Perplejo, he levantado a mi Rosalía y la he depositado en la cama, sin sábanas, como le agradaba.

20

Desperté jadeando, empapado en sudor. Estoy solo.

Como si un golpe me hubiera sido atizado en el cogote, no logro recordar qué aconteció el resto del día; mi única memoria es la mujer sobre mi cama, con las piernas estiradas y la lengua fuera de su boca.

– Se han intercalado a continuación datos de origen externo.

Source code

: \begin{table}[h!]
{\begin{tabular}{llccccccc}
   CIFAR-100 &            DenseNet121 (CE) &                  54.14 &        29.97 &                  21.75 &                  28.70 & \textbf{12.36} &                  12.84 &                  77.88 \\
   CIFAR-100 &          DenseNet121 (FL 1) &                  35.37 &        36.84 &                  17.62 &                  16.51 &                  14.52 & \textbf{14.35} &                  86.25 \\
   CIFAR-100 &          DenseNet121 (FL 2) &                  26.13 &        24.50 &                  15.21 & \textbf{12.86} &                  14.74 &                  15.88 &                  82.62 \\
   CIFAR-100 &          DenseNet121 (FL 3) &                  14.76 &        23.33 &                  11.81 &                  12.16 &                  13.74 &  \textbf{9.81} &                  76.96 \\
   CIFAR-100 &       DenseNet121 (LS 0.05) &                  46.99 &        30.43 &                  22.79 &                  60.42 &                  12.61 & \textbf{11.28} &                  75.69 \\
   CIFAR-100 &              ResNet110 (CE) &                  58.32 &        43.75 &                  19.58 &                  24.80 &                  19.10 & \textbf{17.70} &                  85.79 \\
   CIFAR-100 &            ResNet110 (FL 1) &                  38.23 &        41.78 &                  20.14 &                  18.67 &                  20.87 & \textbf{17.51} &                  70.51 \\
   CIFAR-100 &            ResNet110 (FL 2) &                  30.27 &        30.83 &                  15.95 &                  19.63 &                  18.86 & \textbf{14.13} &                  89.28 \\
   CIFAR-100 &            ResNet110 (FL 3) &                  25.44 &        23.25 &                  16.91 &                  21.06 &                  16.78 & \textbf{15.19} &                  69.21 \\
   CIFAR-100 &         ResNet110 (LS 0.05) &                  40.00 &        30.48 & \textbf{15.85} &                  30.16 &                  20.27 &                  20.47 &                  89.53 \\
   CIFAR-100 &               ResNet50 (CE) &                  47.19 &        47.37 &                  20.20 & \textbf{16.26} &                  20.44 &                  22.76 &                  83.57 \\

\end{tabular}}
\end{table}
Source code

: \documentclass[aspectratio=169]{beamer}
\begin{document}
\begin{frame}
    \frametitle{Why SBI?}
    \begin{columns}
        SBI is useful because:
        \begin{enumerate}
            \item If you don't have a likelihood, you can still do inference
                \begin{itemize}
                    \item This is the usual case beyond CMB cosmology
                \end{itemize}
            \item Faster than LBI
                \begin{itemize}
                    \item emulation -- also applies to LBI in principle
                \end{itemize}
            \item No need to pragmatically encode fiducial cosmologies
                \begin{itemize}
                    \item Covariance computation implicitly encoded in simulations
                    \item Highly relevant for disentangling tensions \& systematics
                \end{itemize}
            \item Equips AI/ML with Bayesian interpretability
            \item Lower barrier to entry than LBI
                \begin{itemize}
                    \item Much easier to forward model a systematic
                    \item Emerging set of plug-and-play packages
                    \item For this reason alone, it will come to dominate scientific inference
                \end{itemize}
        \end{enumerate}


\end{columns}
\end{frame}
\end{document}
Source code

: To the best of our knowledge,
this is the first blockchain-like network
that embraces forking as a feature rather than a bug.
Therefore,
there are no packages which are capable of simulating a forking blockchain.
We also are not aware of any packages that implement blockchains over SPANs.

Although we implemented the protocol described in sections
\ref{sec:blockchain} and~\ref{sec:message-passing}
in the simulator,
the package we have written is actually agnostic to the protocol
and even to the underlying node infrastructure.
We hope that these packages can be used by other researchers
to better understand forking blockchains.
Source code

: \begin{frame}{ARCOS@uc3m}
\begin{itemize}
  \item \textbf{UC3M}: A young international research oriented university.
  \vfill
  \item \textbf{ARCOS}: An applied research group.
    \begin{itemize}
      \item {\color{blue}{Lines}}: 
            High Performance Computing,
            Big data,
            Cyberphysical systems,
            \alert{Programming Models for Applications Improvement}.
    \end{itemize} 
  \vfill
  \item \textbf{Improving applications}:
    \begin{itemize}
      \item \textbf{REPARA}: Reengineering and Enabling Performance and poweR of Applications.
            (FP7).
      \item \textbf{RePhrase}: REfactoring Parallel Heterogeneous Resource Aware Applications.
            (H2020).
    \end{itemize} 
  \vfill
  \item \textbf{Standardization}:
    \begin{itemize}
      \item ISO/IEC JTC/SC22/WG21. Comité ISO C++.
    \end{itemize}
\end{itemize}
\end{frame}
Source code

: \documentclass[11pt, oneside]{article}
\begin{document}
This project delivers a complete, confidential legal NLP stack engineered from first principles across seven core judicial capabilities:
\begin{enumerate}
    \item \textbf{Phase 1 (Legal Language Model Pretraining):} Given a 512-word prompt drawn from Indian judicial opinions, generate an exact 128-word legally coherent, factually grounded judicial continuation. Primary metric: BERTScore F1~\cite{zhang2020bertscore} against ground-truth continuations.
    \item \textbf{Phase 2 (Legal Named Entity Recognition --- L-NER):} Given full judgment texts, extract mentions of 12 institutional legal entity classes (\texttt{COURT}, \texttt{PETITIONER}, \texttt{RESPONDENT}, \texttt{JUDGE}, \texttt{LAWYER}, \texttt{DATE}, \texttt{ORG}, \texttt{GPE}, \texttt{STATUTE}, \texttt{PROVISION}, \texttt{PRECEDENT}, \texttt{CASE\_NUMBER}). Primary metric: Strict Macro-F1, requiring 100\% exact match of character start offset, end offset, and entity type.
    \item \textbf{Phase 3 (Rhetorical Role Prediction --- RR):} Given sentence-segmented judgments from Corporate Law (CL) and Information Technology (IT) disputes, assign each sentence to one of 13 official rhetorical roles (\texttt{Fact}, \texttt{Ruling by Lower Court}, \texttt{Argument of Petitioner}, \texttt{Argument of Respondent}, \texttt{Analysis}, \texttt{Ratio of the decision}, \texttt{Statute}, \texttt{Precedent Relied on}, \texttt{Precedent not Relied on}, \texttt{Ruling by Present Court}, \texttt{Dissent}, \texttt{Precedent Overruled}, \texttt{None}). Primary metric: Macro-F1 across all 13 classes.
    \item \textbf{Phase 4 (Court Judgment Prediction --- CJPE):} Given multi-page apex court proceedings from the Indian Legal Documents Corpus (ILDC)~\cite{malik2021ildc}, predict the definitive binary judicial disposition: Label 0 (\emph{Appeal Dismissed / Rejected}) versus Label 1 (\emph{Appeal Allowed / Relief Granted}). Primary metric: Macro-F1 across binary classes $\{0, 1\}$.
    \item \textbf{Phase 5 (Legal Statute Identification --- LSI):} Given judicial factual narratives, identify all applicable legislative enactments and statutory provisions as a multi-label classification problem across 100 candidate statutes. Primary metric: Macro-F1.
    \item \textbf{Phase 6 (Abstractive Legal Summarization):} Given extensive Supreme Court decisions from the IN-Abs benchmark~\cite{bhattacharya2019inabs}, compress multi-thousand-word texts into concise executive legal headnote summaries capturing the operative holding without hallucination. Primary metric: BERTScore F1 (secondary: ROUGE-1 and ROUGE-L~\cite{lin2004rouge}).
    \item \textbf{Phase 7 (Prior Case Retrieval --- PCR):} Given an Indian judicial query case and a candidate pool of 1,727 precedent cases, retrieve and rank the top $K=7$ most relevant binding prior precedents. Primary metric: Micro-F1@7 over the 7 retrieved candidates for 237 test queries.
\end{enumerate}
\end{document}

Hoy es día de san Jorge, me han encerrado en un lugar que desconozco. Hiede a excrementos y podredumbre. En cierta forma hiede al perfume de la Rosalía.

Escucho pasos, comienzo a gritar, quiero saber dónde estoy, quiero saber qué harán conmigo. Un gendarme abre la puerta de hierro, se asoma y me mira, me lanza un sobre lacrado y se retira con el estrépito del metal al chocar con el dintel y correr las cerraduras.

Recojo el sobre, es una carta que viene de Tolosa, es para mí. La carta reza que he perdido todas mis propiedades y concesiones en Francia… y que perderé algo más.

Ya sé qué es este lugar.

Fui duque de la Casa Rhül, primo de Güell, señor de Balenyà, hidalgo de Barcelona, benemérito de Montpellier y estoy condenado a morir hoy por la tarde.